SOURCE DATA:
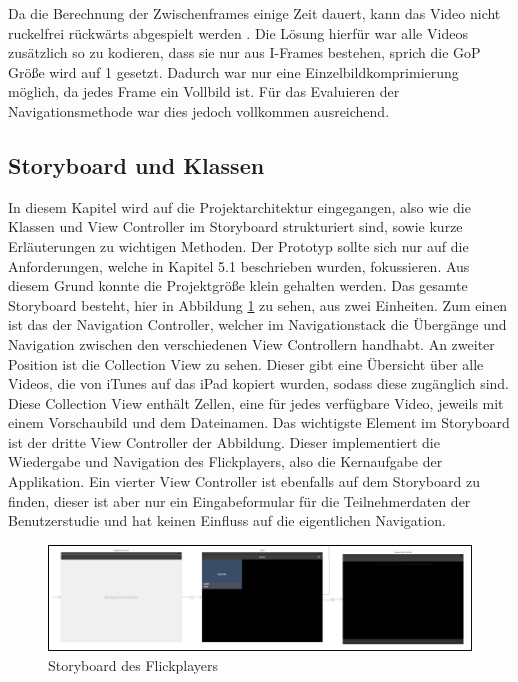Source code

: \documentclass[11pt,a4paper]{report}
\begin{document}
Da die Berechnung der Zwischenframes einige Zeit dauert, kann das Video nicht ruckelfrei rückwärts abgespielt werden \cite{le1991mpeg}. Die Lösung hierfür war alle Videos zusätzlich so zu kodieren, dass sie nur aus I-Frames bestehen, sprich die GoP Größe wird auf 1 gesetzt. Dadurch war nur eine Einzelbildkomprimierung möglich, da jedes Frame ein Vollbild ist. Für das Evaluieren der Navigationsmethode war dies jedoch vollkommen ausreichend.

\subsection{Storyboard und Klassen}

In diesem Kapitel wird auf die Projektarchitektur eingegangen, also wie die Klassen und View Controller im Storyboard strukturiert sind, sowie kurze Erläuterungen zu wichtigen Methoden. Der Prototyp sollte sich nur auf die Anforderungen, welche in Kapitel 5.1 beschrieben wurden, fokussieren. Aus diesem Grund konnte die Projektgröße klein gehalten werden. Das gesamte Storyboard besteht, hier in Abbildung \ref{storyboard_flickplayer} zu sehen, aus zwei Einheiten. Zum einen ist das der Navigation Controller, welcher im Navigationstack die Übergänge und Navigation zwischen den verschiedenen View Controllern handhabt. An zweiter Position ist die Collection View zu sehen. Dieser gibt eine Übersicht über alle Videos, die von iTunes auf das iPad kopiert wurden, sodass diese zugänglich sind. Diese Collection View enthält Zellen, eine für jedes verfügbare Video, jeweils mit einem Vorschaubild und dem Dateinamen. Das wichtigste Element im Storyboard ist der dritte View Controller der Abbildung. Dieser implementiert die Wiedergabe und Navigation des Flickplayers, also die Kernaufgabe der Applikation. Ein vierter View Controller ist ebenfalls auf dem Storyboard zu finden, dieser ist aber nur ein Eingabeformular für die Teilnehmerdaten der Benutzerstudie und hat keinen Einfluss auf die eigentlichen Navigation.
\begin{figure}[h]
\begin{center}
\includegraphics[scale=1]{./images/26.png}
\caption{Storyboard des Flickplayers}
\label{storyboard_flickplayer}
\end{center}
\end{figure}
\end{document}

TASK PROMPT:
The expected answer is a copy of each line above containing "Flickplayers".

EXPECTED ANSWER:
In diesem Kapitel wird auf die Projektarchitektur eingegangen, also wie die Klassen und View Controller im Storyboard strukturiert sind, sowie kurze Erläuterungen zu wichtigen Methoden. Der Prototyp sollte sich nur auf die Anforderungen, welche in Kapitel 5.1 beschrieben wurden, fokussieren. Aus diesem Grund konnte die Projektgröße klein gehalten werden. Das gesamte Storyboard besteht, hier in Abbildung \ref{storyboard_flickplayer} zu sehen, aus zwei Einheiten. Zum einen ist das der Navigation Controller, welcher im Navigationstack die Übergänge und Navigation zwischen den verschiedenen View Controllern handhabt. An zweiter Position ist die Collection View zu sehen. Dieser gibt eine Übersicht über alle Videos, die von iTunes auf das iPad kopiert wurden, sodass diese zugänglich sind. Diese Collection View enthält Zellen, eine für jedes verfügbare Video, jeweils mit einem Vorschaubild und dem Dateinamen. Das wichtigste Element im Storyboard ist der dritte View Controller der Abbildung. Dieser implementiert die Wiedergabe und Navigation des Flickplayers, also die Kernaufgabe der Applikation. Ein vierter View Controller ist ebenfalls auf dem Storyboard zu finden, dieser ist aber nur ein Eingabeformular für die Teilnehmerdaten der Benutzerstudie und hat keinen Einfluss auf die eigentlichen Navigation.
\caption{Storyboard des Flickplayers}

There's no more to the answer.